Watching The Irishman, I noticed four essential elements that are worth appreciating in depth. First, the narrative is not one, but three narratives nested inside one another like a Russian doll. Second, cinematographer Rodrigo Prieto works with de-aging technology in an attempt to digitally rejuvenate the actors. Third, the emotive performance from Al Pacino, and the muted performances from Robert De Niro and Joe Pesci. Finally, this is a gruesome holiday movie, as Scorsese’s reflections upon family disintegration, loneliness, and death accumlilate in the three storylines.

The opening scene (I’ll call it the first storyline) begins with a long take that moves through the hallways of a retirement home where elderly Frank “The Irishman” Sheeran (Robert De Niro) lives. “In the Still of the Night” plays, creating the mood of a serene enviroment; the type of space where you can rest after living a gutsy life. Although Frank is in the company of other elderly people, it’s impossible to not notice his loneliness. While looking aimlessly ahead, Frank sits in a wheelchair with a cane resting on his right lap. Then he starts a monologue, as if talking to himself, explaining his days working as a house painter (hitman) for the powerful Bufalino family, led by the reserved Russell Bufalino (Joe Pesci). From the retirement home, old Frank narrates the trip to Russell’s niece’s wedding in Detroit in the company of their respective wives, Irene and Carrie.

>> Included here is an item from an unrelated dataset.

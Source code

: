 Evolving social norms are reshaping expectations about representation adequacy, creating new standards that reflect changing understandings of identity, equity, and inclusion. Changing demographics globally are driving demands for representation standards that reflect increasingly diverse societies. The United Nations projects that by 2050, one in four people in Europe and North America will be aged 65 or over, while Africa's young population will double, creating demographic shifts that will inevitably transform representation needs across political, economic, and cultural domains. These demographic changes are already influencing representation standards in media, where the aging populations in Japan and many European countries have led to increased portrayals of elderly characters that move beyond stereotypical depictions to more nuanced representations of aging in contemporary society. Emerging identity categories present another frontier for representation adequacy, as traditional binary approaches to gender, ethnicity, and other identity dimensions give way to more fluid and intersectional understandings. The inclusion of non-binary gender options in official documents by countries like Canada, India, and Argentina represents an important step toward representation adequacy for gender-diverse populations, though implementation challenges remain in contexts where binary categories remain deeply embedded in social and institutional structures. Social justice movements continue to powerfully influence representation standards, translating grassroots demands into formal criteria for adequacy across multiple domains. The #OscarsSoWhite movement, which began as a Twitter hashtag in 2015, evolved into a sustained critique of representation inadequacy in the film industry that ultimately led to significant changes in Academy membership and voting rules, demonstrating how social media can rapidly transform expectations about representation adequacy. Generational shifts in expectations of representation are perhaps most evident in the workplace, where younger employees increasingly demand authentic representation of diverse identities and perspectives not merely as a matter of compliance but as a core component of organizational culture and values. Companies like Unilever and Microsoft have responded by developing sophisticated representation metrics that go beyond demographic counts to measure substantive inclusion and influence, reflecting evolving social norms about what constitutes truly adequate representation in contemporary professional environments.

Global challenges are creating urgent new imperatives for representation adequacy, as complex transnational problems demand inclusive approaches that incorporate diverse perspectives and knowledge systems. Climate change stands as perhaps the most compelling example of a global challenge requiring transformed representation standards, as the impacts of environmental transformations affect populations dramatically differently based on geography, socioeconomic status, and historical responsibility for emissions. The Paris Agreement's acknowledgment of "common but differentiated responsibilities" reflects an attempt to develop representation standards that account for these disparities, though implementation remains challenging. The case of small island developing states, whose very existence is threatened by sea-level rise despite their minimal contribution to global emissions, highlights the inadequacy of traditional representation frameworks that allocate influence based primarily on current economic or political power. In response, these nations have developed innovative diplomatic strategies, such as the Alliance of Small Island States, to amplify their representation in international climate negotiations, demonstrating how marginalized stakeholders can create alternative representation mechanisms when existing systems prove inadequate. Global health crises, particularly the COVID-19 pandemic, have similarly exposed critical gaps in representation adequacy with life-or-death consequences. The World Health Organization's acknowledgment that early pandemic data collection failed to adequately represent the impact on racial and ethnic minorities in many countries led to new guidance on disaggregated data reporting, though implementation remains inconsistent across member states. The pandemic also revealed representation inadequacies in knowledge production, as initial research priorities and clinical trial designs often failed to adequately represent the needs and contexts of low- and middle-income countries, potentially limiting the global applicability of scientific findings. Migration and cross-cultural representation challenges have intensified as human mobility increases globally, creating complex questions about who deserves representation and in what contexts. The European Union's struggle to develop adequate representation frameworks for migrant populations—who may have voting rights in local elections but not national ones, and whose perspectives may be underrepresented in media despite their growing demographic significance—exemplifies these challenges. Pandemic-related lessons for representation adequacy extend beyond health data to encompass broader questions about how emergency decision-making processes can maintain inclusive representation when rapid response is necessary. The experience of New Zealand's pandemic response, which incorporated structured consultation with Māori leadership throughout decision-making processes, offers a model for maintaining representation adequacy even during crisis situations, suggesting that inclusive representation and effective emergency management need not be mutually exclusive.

The second storyline starts on a close-up of the niece’s wedding invitation. Old Frank admits that, as a gangster, he took care of dirty jobs like collecting money or intimidating Bufalino’s debtors. What I enjoyed about this opening sequence is that, in order to link both storylines seamlessly, the editing relies on cross-cutting. Usually, film editors use cross-cutting to portray two or more events happening at the same time in different locations. However, this sequence succeeds at linking two events from different times and different locations, creating the sense of memory in a visual way. For example, in the second storyline, Frank and Russell pull over on the side of the highway. They see a Texaco gas station and the third storyline fades in with the memory of when they first met.

I had mixed feelings about the de-aging effects in this part, the earliest storyline. It’s noticeable right away that the wrinkles on De Niro’s have been airbrushed. The effect is eerie and unconvincing, like a video game character. Maybe CGI needs to be further developed to create organic texture on people’s faces. De Niro’s brown eyes have also been bizarrely changed into blue eyes. Looking at Frank’s younger face, my reaction to the effects was similar to Anthony Lane’s, as described in the New Yorker: “Such tricks are both dazzling and creepy, and in stressing facial change, they tend to neglect the other, no less telling ways in which we are gradually transformed. When Frank, supposedly still limber and youthful, clambers over rocks to a shoreline, where he can toss away used firearms, his motions betray the tentative and unmistakable stiffness of an older man. Reboot his features all you like; the body does not lie.”

As for the other actors, Al Pacino heightens the movie. As Hoffa, Pacino is warm and empathetic toward Frank, but he’s also naive and proud, which is ultimately what leads to his demise. Joe Pesci as Russell Bufalino made me feel a rollercoaster of emotions. He’s a stone-cold man who can’t stand being disrespected. The interplay between these three main actors seemed organic and they all have chemistry. Pay attention to the scene at Frank’s union award gala, which exemplifies both the tension and fraternity between the three of them. Russell gives Frank a ring and says, “nobody can fuck with you.” They stare into each other's eyes. They’ve become brothers. But this new family come at the cost of his old one: through Frank’s unconditional loyalty to Russell, he commits unthinkable acts that drive his family away, especially his daughter Peggy. At the end of his life, which is the setting of the final storyline as well as the first, Frank is alone during the holidays, with nobody to visit him except the FBI, who want to question him about Russell and the mafia. Frank chose Russell over anyone else. Russell became his family and I can only think that, by the end of the movie, he deeply regrets that decision. He never says so, but his blue eyes betray him.